Though spark.read.<format> refers to "built-in" data sources, there is
nothing that prevents 3rd party libraries to "extend" spark.read in
Scala or Python. As users know the Spark-way to read built-in data
sources, it feels natural to hook 3rd party data sources under the same
scheme, to give users a holistic and integrated feel.
One Scala example
(https://github.com/G-Research/spark-dgraph-connector#spark-dgraph-connector):
import uk.co.gresearch.spark.dgraph.connector._
val triples = spark.read.dgraph.triples("localhost:9080")
and in Python:
from gresearch.spark.dgraph.connector import *
triples = spark.read.dgraph.triples("localhost:9080")
I agree that 3rd parties should also support the official
spark.read.format() and the new catalog approaches.
Enrico
Am 05.10.20 um 14:03 schrieb Jungtaek Lim:
Hi,
"spark.read.<format>" is a "shorthand" for "built-in" data sources,
not for external data sources. spark.read.format() is still an
official way to use it.

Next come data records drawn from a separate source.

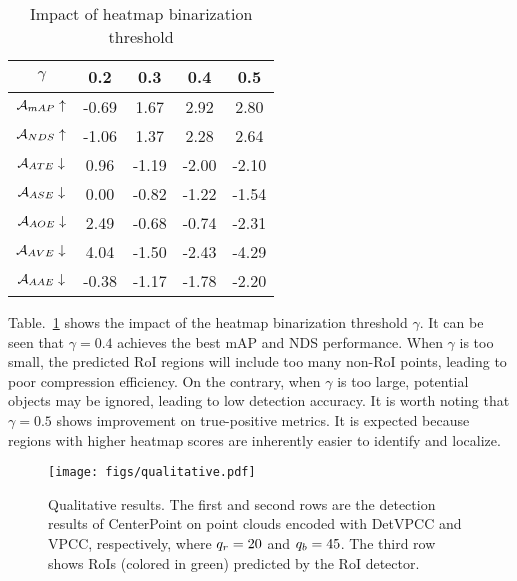 \begin{table}[ht]
\vspace{-0.4cm}
\centering
\renewcommand{\arraystretch}{\TABVSPACE} %
\setlength{\tabcolsep}{12pt} %
\caption{Impact of heatmap binarization threshold}
\begin{tabular}{c|c|c|c|c}
\hline
$\gamma$ & 0.2 & 0.3 & 0.4 & 0.5 \\
\hline
        $\mathcal{A}_{mAP}\uparrow$ & -0.69 & 1.67 & 2.92 & 2.80 \\ 
        $\mathcal{A}_{NDS}\uparrow$ & -1.06 & 1.37 & 2.28 & 2.64 \\ 
        $\mathcal{A}_{ATE}\downarrow$ & 0.96 & -1.19 & -2.00 & -2.10 \\ 
        $\mathcal{A}_{ASE}\downarrow$ & 0.00 & -0.82 & -1.22 & -1.54 \\ 
        $\mathcal{A}_{AOE}\downarrow$ & 2.49 & -0.68 & -0.74 & -2.31 \\ 
        $\mathcal{A}_{AVE}\downarrow$ & 4.04 & -1.50 & -2.43 & -4.29 \\ 
        $\mathcal{A}_{AAE}\downarrow$ & -0.38 & -1.17 & -1.78 & -2.20 \\ 
\hline
\end{tabular}
\label{tab-abla-heatmap-thrd}
\vspace{-0.2cm}
\end{table}


Table.~\ref{tab-abla-heatmap-thrd} shows the impact of the heatmap binarization threshold $\gamma$. It can be seen that $\gamma=0.4$ achieves the best mAP and NDS performance. When $\gamma$ is too small, the predicted RoI regions will include too many non-RoI points, leading to poor compression efficiency. On the contrary, when $\gamma$ is too large, potential objects may be ignored, leading to low detection accuracy.
It is worth noting that $\gamma=0.5$ shows improvement on true-positive metrics. It is expected because regions with higher heatmap scores are inherently easier to identify and localize.


\begin{figure*}[t!]
\setlength{\abovecaptionskip}{0.2cm}
\setlength{\belowcaptionskip}{-0.2cm}
  \centering
    \texttt{[image: figs/qualitative.pdf]}
  \caption[]{Qualitative results. The first and second rows are the detection results of CenterPoint on point clouds encoded with DetVPCC and VPCC, respectively, where ${q_{r}}=20$ and ${q_{b}}=45$. The third row shows RoIs (colored in green) predicted by the RoI detector.}
  \label{fig-qualitative}
\vspace{-0.2cm}
\end{figure*}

Delta Lake is not included in Apache Spark so
that is indeed not possible for Spark to refer to.
Starting from Spark 3.0, the concept of "catalog" is introduced, which
you can simply refer to the table from catalog (if the external data
source provides catalog implementation) and no need to specify the
format explicitly (as catalog would know about it).
This session explains the catalog and how Cassandra connector
leverages it. I see some external data sources starting to support
catalog, and in Spark itself there's some effort to support catalog
for JDBC.
https://databricks.com/fr/session_na20/datasource-v2-and-cassandra-a-whole-new-world
Hope this helps.
Thanks,
Jungtaek Lim (HeartSaVioR)
On Mon, Oct 5, 2020 at 8:53 PM Moser, Michael
<michael.mo...@siemens-healthineers.com
<mailto:michael.mo...@siemens-healthineers.com>> wrote:
Hi there,
I’m just wondering if there is any incentive to implement
read/write methods in the DataFrameReader/DataFrameWriter for
delta similar to e.g. parquet?
For example, using PySpark, “spark.read.parquet” is available, but
“spark.read.delta” is not (same for write).
In my opinion, “spark.read.delta” feels more clean and pythonic
compared to “spark.read.format(‘delta’).load()”, especially if
more options are called, like “mode”.
Can anyone explain the reasoning behind this, is this due to the
Java nature of Spark?
From a pythonic point of view, I could also imagine a single
read/write method, with the format as an arg and kwargs related to
the different file format options.
Best,
Michael